The microblogging site could easily make money. Here are a raft of suggestions.

I am tired of hearing Twitter CEO Evan Williams give the same old song and dance about his company's revenue strategy.

"It's a valuable service," he says, "I don't think it's going to be hard to monetize." So what's the holdup? I worry about Twitter's business because I want to see the company and the product thrive.

Twitter's delay in implementing a revenue strategy makes me jittery. I would pay for it if I could. But at this point, I don't believe that the Team Twitter actually has a plan for making money from the site.

It's not like it is an inherently unmonetizable service. Here are some ways the service could generate a few bucks:

Sell advertising.
Like on Pownce.

Charge for premium consumer "bling" and services.
Sell access to themes, skins, file transfer features.

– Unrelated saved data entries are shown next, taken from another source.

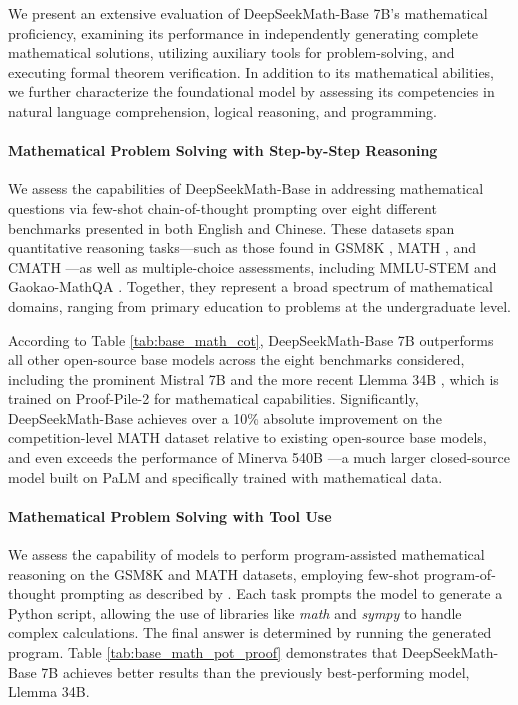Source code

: We present an extensive evaluation of DeepSeekMath-Base 7B's mathematical proficiency, examining its performance in independently generating complete mathematical solutions, utilizing auxiliary tools for problem-solving, and executing formal theorem verification. In addition to its mathematical abilities, we further characterize the foundational model by assessing its competencies in natural language comprehension, logical reasoning, and programming.

\paragraph{Mathematical Problem Solving with Step-by-Step Reasoning}

We assess the capabilities of DeepSeekMath-Base in addressing mathematical questions via few-shot chain-of-thought prompting \citep{cot} over eight different benchmarks presented in both English and Chinese. These datasets span quantitative reasoning tasks—such as those found in GSM8K \citep{gsm8k}, MATH \citep{MATH}, and CMATH \citep{wei2023cmath}—as well as multiple-choice assessments, including MMLU-STEM \citep{mmlu} and Gaokao-MathQA \citep{agieval}. Together, they represent a broad spectrum of mathematical domains, ranging from primary education to problems at the undergraduate level.

According to Table \ref{tab:base_math_cot}, DeepSeekMath-Base 7B outperforms all other open-source base models across the eight benchmarks considered, including the prominent Mistral 7B \citep{mistral} and the more recent Llemma 34B \citep{llemma}, which is trained on Proof-Pile-2 \citep{llemma} for mathematical capabilities. Significantly, DeepSeekMath-Base achieves over a 10\% absolute improvement on the competition-level MATH dataset relative to existing open-source base models, and even exceeds the performance of Minerva 540B \citep{minerva}—a much larger closed-source model built on PaLM \citep{palm} and specifically trained with mathematical data.

\paragraph{Mathematical Problem Solving with Tool Use} We assess the capability of models to perform program-assisted mathematical reasoning on the GSM8K and MATH datasets, employing few-shot program-of-thought prompting as described by \citep{pot,pal}. Each task prompts the model to generate a Python script, allowing the use of libraries like \textit{math} and \textit{sympy} to handle complex calculations. The final answer is determined by running the generated program. Table \ref{tab:base_math_pot_proof} demonstrates that DeepSeekMath-Base 7B achieves better results than the previously best-performing model, Llemma 34B.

Charge Twitter authors for commercial-grade services.
Companies using Twitter as a part of their media strategy would pay for guaranteed uptime, capability to embed a Twitter feed, branding control, etc.

Go "freemium."
Allow only so many Tweets per day or total followers per account. Collect payment after that.

Sell enterprise-level services.
Create a version of Twitter for business (see Yammer, Presently, SocialCast). Include security features, logging, support, possibly an installable version, etc. This is the leading contender for a business model, according to Williams.

Allow Twitter authors to collect money from followers.
Take a cut of the revenues. Proposed by Narendra Rocherolle on TechCrunch.

Sell access to either the Twitter API or "firehose."
Keep it free up to a certain traffic level. Charge after that.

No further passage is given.